What you are asked to do: Set each line of the records down again exactly, please.

*** Data supplied

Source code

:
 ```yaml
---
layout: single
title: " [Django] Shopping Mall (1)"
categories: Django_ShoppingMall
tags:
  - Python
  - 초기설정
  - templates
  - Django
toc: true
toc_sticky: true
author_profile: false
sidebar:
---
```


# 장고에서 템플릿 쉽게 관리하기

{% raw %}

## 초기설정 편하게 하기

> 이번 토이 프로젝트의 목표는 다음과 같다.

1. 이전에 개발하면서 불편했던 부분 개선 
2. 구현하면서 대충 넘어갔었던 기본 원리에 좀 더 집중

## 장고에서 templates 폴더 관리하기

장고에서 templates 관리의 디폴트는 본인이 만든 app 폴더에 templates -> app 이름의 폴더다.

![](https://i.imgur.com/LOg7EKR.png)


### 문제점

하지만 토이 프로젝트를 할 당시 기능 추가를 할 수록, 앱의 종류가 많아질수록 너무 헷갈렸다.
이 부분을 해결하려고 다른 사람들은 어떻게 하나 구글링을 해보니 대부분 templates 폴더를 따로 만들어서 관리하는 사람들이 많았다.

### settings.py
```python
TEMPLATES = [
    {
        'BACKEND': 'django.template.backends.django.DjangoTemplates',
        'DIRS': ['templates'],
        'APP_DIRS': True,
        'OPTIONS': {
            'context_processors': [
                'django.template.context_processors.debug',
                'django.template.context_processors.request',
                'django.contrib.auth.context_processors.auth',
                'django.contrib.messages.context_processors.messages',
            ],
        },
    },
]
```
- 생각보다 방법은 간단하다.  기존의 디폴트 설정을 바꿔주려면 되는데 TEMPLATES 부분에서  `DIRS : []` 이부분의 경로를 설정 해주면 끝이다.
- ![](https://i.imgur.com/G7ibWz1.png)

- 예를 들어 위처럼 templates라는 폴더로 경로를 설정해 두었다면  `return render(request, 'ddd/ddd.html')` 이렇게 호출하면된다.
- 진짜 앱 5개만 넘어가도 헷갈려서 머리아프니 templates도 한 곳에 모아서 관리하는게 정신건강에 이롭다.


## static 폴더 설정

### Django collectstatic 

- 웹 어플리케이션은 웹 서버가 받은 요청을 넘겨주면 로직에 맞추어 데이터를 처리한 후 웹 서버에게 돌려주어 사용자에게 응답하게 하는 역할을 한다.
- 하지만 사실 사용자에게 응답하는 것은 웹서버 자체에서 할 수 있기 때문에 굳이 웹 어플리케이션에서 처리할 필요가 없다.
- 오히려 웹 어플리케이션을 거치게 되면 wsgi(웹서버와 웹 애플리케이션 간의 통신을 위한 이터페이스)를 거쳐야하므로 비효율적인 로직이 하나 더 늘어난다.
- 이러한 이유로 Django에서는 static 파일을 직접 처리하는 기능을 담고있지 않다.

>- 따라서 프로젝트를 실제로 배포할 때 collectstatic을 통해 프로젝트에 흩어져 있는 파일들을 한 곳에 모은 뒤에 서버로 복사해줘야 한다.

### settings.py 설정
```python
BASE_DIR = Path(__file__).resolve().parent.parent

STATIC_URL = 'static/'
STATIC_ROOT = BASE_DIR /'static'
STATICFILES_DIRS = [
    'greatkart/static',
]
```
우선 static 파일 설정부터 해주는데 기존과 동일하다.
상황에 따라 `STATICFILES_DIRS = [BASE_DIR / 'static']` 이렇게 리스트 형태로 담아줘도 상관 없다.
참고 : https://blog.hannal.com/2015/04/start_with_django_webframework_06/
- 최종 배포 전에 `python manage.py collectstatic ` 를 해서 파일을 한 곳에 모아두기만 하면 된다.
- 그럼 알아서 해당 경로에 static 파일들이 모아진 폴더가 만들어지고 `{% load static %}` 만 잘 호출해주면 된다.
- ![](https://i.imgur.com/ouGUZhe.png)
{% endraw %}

******

Solution to the exercise:
Source code

:
 ```yaml
---
layout: single
title: " [Django] Shopping Mall (1)"
categories: Django_ShoppingMall
tags:
  - Python
  - 초기설정
  - templates
  - Django
toc: true
toc_sticky: true
author_profile: false
sidebar:
---
```


# 장고에서 템플릿 쉽게 관리하기

{% raw %}

## 초기설정 편하게 하기

> 이번 토이 프로젝트의 목표는 다음과 같다.

1. 이전에 개발하면서 불편했던 부분 개선 
2. 구현하면서 대충 넘어갔었던 기본 원리에 좀 더 집중

## 장고에서 templates 폴더 관리하기

장고에서 templates 관리의 디폴트는 본인이 만든 app 폴더에 templates -> app 이름의 폴더다.

![](https://i.imgur.com/LOg7EKR.png)


### 문제점

하지만 토이 프로젝트를 할 당시 기능 추가를 할 수록, 앱의 종류가 많아질수록 너무 헷갈렸다.
이 부분을 해결하려고 다른 사람들은 어떻게 하나 구글링을 해보니 대부분 templates 폴더를 따로 만들어서 관리하는 사람들이 많았다.

### settings.py
```python
TEMPLATES = [
    {
        'BACKEND': 'django.template.backends.django.DjangoTemplates',
        'DIRS': ['templates'],
        'APP_DIRS': True,
        'OPTIONS': {
            'context_processors': [
                'django.template.context_processors.debug',
                'django.template.context_processors.request',
                'django.contrib.auth.context_processors.auth',
                'django.contrib.messages.context_processors.messages',
            ],
        },
    },
]
```
- 생각보다 방법은 간단하다.  기존의 디폴트 설정을 바꿔주려면 되는데 TEMPLATES 부분에서  `DIRS : []` 이부분의 경로를 설정 해주면 끝이다.
- ![](https://i.imgur.com/G7ibWz1.png)

- 예를 들어 위처럼 templates라는 폴더로 경로를 설정해 두었다면  `return render(request, 'ddd/ddd.html')` 이렇게 호출하면된다.
- 진짜 앱 5개만 넘어가도 헷갈려서 머리아프니 templates도 한 곳에 모아서 관리하는게 정신건강에 이롭다.


## static 폴더 설정

### Django collectstatic 

- 웹 어플리케이션은 웹 서버가 받은 요청을 넘겨주면 로직에 맞추어 데이터를 처리한 후 웹 서버에게 돌려주어 사용자에게 응답하게 하는 역할을 한다.
- 하지만 사실 사용자에게 응답하는 것은 웹서버 자체에서 할 수 있기 때문에 굳이 웹 어플리케이션에서 처리할 필요가 없다.
- 오히려 웹 어플리케이션을 거치게 되면 wsgi(웹서버와 웹 애플리케이션 간의 통신을 위한 이터페이스)를 거쳐야하므로 비효율적인 로직이 하나 더 늘어난다.
- 이러한 이유로 Django에서는 static 파일을 직접 처리하는 기능을 담고있지 않다.

>- 따라서 프로젝트를 실제로 배포할 때 collectstatic을 통해 프로젝트에 흩어져 있는 파일들을 한 곳에 모은 뒤에 서버로 복사해줘야 한다.

### settings.py 설정
```python
BASE_DIR = Path(__file__).resolve().parent.parent

STATIC_URL = 'static/'
STATIC_ROOT = BASE_DIR /'static'
STATICFILES_DIRS = [
    'greatkart/static',
]
```
우선 static 파일 설정부터 해주는데 기존과 동일하다.
상황에 따라 `STATICFILES_DIRS = [BASE_DIR / 'static']` 이렇게 리스트 형태로 담아줘도 상관 없다.
참고 : https://blog.hannal.com/2015/04/start_with_django_webframework_06/
- 최종 배포 전에 `python manage.py collectstatic ` 를 해서 파일을 한 곳에 모아두기만 하면 된다.
- 그럼 알아서 해당 경로에 static 파일들이 모아진 폴더가 만들어지고 `{% load static %}` 만 잘 호출해주면 된다.
- ![](https://i.imgur.com/ouGUZhe.png)
{% endraw %}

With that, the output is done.